▶ TASK DESCRIPTION
Return the entries below in their exact form, leaving the pictures out.

[Dataset entries]
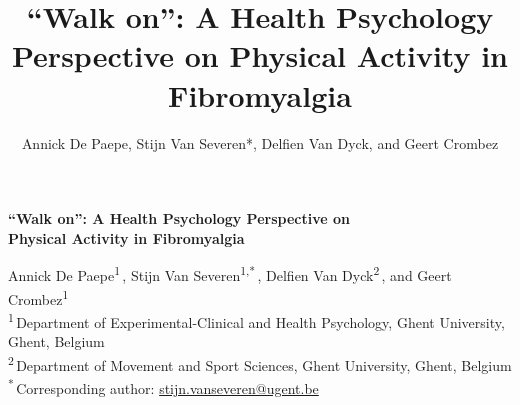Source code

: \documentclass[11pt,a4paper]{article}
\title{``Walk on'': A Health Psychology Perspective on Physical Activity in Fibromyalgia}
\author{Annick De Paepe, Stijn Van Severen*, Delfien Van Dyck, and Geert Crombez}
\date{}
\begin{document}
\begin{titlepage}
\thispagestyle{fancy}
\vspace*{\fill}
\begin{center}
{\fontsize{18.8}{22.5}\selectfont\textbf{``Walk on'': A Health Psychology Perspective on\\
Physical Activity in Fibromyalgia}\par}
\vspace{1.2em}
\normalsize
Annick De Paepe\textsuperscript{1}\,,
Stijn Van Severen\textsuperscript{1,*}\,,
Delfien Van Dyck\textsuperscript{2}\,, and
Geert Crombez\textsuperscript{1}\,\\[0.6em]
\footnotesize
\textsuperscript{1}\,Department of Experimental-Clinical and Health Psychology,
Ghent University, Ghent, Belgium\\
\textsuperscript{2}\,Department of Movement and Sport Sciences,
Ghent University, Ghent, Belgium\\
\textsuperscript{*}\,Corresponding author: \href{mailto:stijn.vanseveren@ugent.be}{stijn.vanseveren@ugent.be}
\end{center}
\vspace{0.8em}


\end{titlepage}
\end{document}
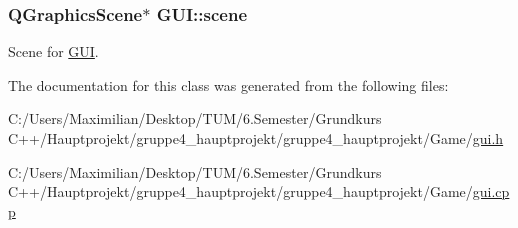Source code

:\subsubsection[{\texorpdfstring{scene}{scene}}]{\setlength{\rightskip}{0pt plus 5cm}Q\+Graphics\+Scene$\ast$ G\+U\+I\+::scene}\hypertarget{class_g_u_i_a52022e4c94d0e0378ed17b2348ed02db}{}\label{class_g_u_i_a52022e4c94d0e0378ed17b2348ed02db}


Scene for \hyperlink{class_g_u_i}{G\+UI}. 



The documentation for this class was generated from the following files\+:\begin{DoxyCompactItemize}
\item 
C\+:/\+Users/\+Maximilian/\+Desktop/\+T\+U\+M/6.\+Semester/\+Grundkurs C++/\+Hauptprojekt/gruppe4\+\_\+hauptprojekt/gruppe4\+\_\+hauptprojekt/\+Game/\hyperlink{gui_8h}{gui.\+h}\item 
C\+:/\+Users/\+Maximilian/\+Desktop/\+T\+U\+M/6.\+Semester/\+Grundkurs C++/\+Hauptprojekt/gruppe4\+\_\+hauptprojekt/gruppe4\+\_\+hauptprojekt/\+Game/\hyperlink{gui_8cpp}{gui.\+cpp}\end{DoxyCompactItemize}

▶ RESPONSE TO THIS EXERCISE
Source code

: \documentclass[11pt,a4paper]{article}
\title{``Walk on'': A Health Psychology Perspective on Physical Activity in Fibromyalgia}
\author{Annick De Paepe, Stijn Van Severen*, Delfien Van Dyck, and Geert Crombez}
\date{}
\begin{document}
\begin{titlepage}
\thispagestyle{fancy}
\vspace*{\fill}
\begin{center}
{\fontsize{18.8}{22.5}\selectfont\textbf{``Walk on'': A Health Psychology Perspective on\\
Physical Activity in Fibromyalgia}\par}
\vspace{1.2em}
\normalsize
Annick De Paepe\textsuperscript{1}\,,
Stijn Van Severen\textsuperscript{1,*}\,,
Delfien Van Dyck\textsuperscript{2}\,, and
Geert Crombez\textsuperscript{1}\,\\[0.6em]
\footnotesize
\textsuperscript{1}\,Department of Experimental-Clinical and Health Psychology,
Ghent University, Ghent, Belgium\\
\textsuperscript{2}\,Department of Movement and Sport Sciences,
Ghent University, Ghent, Belgium\\
\textsuperscript{*}\,Corresponding author: \href{mailto:stijn.vanseveren@ugent.be}{stijn.vanseveren@ugent.be}
\end{center}
\vspace{0.8em}


\end{titlepage}
\end{document}
Source code

:\subsubsection[{\texorpdfstring{scene}{scene}}]{\setlength{\rightskip}{0pt plus 5cm}Q\+Graphics\+Scene$\ast$ G\+U\+I\+::scene}\hypertarget{class_g_u_i_a52022e4c94d0e0378ed17b2348ed02db}{}\label{class_g_u_i_a52022e4c94d0e0378ed17b2348ed02db}


Scene for \hyperlink{class_g_u_i}{G\+UI}. 



The documentation for this class was generated from the following files\+:\begin{DoxyCompactItemize}
\item 
C\+:/\+Users/\+Maximilian/\+Desktop/\+T\+U\+M/6.\+Semester/\+Grundkurs C++/\+Hauptprojekt/gruppe4\+\_\+hauptprojekt/gruppe4\+\_\+hauptprojekt/\+Game/\hyperlink{gui_8h}{gui.\+h}\item 
C\+:/\+Users/\+Maximilian/\+Desktop/\+T\+U\+M/6.\+Semester/\+Grundkurs C++/\+Hauptprojekt/gruppe4\+\_\+hauptprojekt/gruppe4\+\_\+hauptprojekt/\+Game/\hyperlink{gui_8cpp}{gui.\+cpp}\end{DoxyCompactItemize}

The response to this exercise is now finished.